EXERCISE DETAILS — Select and reproduce each line of the listing below that bears the string "fonctionnalités".

DATA IN THIS EXERCISE —
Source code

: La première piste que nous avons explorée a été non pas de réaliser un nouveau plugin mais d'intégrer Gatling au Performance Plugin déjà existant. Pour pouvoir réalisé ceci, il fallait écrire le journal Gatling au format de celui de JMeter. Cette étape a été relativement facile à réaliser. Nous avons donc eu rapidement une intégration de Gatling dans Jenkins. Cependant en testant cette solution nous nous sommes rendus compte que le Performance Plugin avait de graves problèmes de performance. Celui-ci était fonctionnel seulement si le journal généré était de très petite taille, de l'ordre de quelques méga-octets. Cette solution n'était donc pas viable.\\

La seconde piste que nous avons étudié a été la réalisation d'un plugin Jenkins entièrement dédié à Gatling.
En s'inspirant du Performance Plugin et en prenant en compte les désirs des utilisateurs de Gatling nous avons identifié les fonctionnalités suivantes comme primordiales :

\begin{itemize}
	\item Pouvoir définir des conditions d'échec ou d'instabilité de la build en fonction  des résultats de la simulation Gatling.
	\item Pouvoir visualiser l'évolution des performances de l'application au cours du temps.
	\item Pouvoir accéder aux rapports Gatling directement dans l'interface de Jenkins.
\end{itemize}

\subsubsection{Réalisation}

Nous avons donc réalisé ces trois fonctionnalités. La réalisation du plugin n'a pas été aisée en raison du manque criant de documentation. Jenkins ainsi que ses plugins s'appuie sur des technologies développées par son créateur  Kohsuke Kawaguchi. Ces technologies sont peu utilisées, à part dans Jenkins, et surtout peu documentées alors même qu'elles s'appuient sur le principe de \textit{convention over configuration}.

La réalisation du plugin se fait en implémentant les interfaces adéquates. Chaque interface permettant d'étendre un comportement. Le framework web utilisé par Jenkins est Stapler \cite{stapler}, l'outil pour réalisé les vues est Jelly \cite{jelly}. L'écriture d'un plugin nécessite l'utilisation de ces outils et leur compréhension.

TASK ANSWER —
En s'inspirant du Performance Plugin et en prenant en compte les désirs des utilisateurs de Gatling nous avons identifié les fonctionnalités suivantes comme primordiales :
Nous avons donc réalisé ces trois fonctionnalités. La réalisation du plugin n'a pas été aisée en raison du manque criant de documentation. Jenkins ainsi que ses plugins s'appuie sur des technologies développées par son créateur  Kohsuke Kawaguchi. Ces technologies sont peu utilisées, à part dans Jenkins, et surtout peu documentées alors même qu'elles s'appuient sur le principe de \textit{convention over configuration}.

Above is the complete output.